### What the task requires
Answer with nothing but the number of lines in the listing below that contain "SDWN".

■ ■ ■ ■ ■

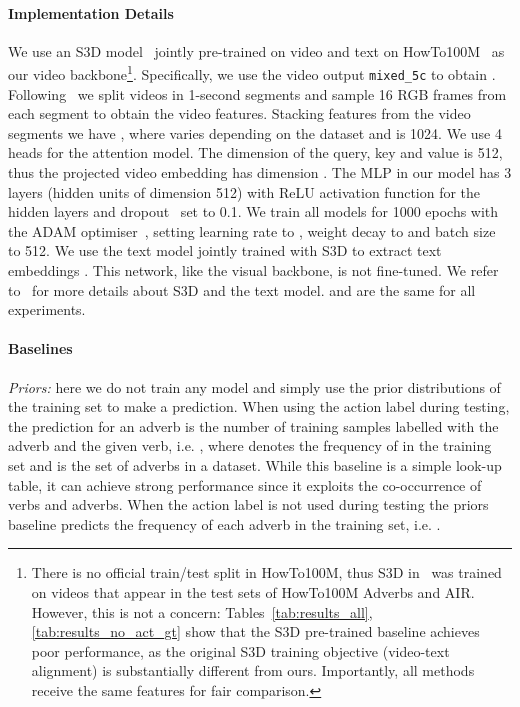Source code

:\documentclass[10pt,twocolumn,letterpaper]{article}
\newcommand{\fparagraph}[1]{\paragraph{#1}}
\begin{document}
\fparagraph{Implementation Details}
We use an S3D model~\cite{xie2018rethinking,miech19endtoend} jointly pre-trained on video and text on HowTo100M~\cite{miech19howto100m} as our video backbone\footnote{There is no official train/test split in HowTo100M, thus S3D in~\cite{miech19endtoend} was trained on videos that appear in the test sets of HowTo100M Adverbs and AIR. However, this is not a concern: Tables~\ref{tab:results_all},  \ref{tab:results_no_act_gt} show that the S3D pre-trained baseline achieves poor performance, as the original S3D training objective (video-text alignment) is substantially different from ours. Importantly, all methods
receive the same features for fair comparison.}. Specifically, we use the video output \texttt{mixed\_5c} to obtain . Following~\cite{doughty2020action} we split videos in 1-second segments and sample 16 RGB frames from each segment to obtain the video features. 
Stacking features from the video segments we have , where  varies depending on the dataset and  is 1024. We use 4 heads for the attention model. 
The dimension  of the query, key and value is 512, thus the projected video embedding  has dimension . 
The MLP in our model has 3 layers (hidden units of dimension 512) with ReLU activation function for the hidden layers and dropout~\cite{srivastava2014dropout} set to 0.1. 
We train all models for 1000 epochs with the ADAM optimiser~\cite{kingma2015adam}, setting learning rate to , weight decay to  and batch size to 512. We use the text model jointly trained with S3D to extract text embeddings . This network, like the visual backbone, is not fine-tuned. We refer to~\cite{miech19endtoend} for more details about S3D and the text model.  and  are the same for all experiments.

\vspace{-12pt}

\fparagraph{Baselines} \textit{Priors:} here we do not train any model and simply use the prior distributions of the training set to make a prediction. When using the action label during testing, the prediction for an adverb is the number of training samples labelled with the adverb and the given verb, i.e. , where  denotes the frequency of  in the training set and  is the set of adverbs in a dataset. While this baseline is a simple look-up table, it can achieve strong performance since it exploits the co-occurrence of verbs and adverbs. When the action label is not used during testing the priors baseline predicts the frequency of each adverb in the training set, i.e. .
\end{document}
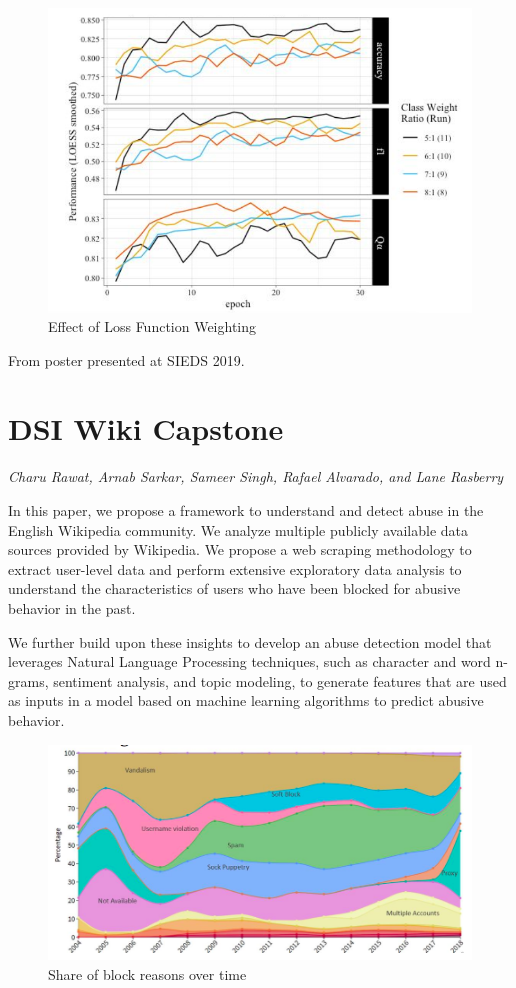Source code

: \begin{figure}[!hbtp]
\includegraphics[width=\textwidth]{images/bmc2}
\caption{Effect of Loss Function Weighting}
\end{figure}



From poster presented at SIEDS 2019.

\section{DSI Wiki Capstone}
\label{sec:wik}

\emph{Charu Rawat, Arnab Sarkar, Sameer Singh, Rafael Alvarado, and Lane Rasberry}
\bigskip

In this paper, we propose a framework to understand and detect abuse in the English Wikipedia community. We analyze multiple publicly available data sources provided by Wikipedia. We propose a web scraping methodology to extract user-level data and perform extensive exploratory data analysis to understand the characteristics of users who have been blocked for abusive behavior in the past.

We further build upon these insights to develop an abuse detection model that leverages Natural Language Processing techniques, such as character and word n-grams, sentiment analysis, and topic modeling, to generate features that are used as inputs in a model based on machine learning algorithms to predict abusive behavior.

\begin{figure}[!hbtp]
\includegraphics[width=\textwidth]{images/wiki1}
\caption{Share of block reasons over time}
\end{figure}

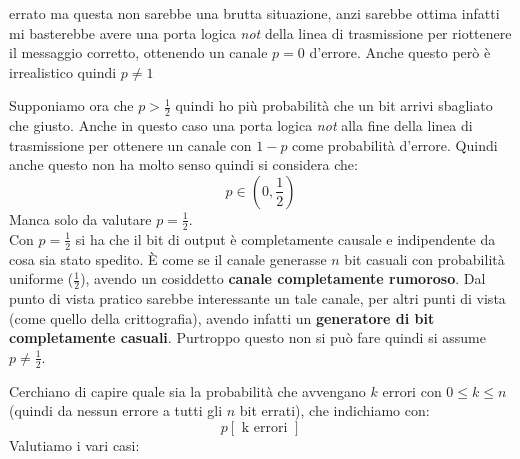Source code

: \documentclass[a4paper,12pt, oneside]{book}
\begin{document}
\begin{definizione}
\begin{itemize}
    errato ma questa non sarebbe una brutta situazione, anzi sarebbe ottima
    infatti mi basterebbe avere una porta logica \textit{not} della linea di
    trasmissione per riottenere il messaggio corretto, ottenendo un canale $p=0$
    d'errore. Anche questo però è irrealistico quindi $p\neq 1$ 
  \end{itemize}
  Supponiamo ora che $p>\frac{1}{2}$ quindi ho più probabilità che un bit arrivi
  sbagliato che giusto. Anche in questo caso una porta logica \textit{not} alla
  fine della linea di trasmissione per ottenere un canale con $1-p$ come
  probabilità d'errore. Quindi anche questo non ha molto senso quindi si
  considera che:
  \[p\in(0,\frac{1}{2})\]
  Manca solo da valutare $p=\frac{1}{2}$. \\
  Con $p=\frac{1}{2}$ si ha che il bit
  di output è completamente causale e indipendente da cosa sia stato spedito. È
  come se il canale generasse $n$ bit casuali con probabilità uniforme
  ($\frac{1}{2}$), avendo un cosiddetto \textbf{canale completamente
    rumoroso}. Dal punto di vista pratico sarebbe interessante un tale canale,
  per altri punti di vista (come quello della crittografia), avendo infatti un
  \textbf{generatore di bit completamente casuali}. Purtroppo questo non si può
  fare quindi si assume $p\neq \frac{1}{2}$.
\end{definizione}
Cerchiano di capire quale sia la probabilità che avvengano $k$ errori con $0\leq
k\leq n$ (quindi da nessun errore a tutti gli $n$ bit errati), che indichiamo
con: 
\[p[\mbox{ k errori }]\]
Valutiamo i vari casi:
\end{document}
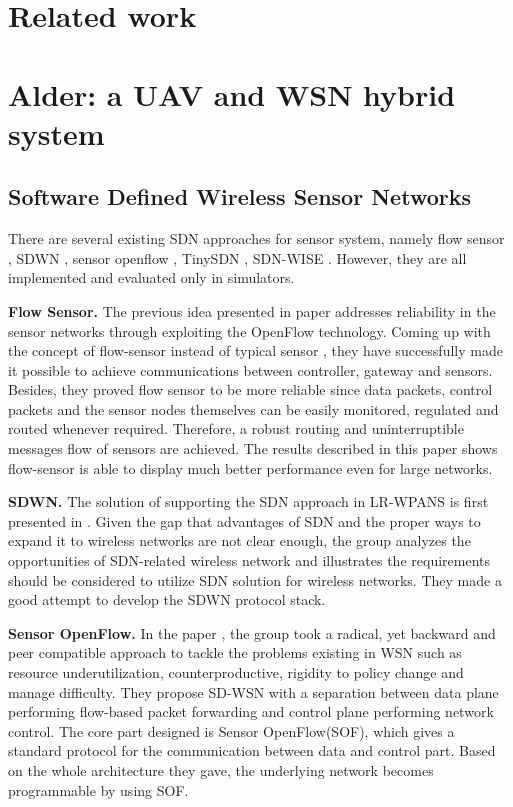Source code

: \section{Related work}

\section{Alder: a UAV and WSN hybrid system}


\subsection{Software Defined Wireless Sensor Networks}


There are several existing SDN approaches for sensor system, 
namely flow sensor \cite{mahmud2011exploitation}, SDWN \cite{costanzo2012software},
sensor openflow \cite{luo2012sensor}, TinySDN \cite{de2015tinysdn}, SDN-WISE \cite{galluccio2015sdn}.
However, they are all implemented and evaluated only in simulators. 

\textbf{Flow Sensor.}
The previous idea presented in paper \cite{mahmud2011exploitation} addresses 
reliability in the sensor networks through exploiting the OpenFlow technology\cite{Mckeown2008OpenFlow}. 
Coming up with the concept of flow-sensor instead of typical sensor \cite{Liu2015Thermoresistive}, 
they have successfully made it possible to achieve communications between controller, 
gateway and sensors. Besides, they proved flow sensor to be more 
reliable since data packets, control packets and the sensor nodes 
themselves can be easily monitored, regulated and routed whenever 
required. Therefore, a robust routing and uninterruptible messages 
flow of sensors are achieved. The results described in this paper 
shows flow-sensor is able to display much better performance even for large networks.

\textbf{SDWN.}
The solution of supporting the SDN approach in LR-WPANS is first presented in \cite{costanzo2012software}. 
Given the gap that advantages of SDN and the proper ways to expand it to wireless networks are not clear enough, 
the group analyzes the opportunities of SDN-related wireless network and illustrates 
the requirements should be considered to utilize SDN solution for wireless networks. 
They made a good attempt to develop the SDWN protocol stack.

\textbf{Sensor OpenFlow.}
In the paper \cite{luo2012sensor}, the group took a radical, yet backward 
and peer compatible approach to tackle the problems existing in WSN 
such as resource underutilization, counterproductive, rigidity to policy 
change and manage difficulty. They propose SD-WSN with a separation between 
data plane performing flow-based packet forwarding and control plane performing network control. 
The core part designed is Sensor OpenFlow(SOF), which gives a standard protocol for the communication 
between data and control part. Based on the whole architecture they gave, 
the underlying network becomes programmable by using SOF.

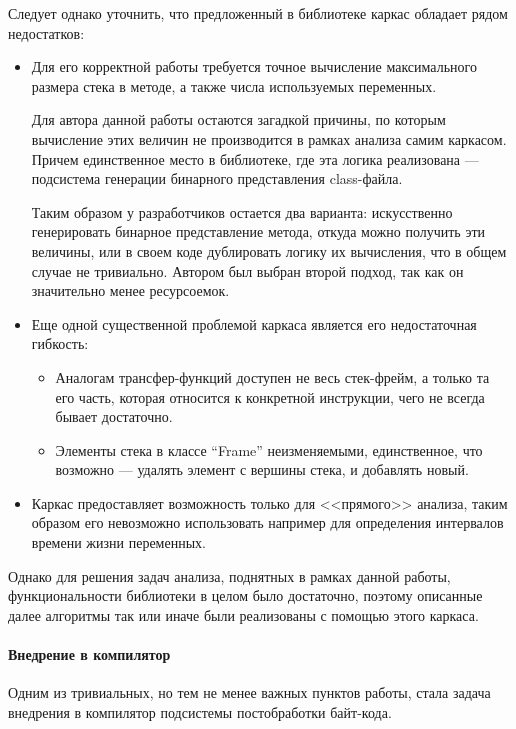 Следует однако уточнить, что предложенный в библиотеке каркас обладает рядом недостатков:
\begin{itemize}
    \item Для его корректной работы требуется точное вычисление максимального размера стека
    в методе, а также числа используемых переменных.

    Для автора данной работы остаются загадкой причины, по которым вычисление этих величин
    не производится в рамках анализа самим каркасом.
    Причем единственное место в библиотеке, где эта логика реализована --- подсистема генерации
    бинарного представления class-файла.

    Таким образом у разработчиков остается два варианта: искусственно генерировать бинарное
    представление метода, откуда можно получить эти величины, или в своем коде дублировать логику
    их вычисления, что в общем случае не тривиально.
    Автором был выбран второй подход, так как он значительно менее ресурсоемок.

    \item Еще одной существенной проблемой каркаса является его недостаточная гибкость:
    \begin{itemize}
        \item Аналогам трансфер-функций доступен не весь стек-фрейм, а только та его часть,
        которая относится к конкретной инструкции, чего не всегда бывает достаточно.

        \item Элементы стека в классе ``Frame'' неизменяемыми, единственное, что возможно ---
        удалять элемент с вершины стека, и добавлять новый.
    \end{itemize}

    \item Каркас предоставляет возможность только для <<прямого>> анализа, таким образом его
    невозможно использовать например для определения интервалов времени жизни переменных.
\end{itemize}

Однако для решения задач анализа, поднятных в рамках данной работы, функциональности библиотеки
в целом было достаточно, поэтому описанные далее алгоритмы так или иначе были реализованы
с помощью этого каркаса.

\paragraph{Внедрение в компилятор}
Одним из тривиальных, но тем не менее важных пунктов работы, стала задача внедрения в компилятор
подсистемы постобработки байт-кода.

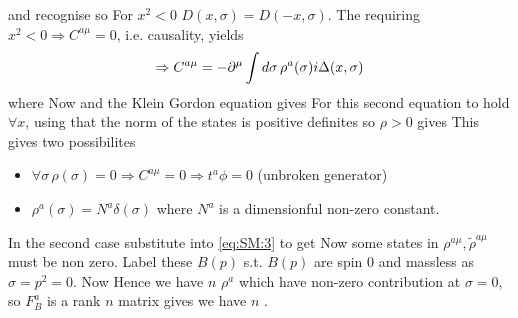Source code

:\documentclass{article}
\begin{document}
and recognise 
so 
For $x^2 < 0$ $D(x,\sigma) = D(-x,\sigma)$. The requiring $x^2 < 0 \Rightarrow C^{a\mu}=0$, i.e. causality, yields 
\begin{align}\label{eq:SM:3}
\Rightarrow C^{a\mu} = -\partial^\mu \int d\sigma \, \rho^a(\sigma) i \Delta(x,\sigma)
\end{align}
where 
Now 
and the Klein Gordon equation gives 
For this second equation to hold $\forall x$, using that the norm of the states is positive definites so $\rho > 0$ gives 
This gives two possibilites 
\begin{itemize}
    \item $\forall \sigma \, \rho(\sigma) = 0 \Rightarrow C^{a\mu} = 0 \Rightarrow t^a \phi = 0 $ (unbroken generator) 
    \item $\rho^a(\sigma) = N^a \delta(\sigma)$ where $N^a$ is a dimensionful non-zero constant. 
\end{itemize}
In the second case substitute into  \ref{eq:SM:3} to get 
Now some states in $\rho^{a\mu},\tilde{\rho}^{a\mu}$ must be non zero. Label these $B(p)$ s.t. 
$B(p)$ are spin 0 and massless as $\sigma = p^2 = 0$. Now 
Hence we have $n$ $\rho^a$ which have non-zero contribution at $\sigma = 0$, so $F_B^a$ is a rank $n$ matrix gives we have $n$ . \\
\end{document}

■ ■ ■ ■ ■

### Task response
3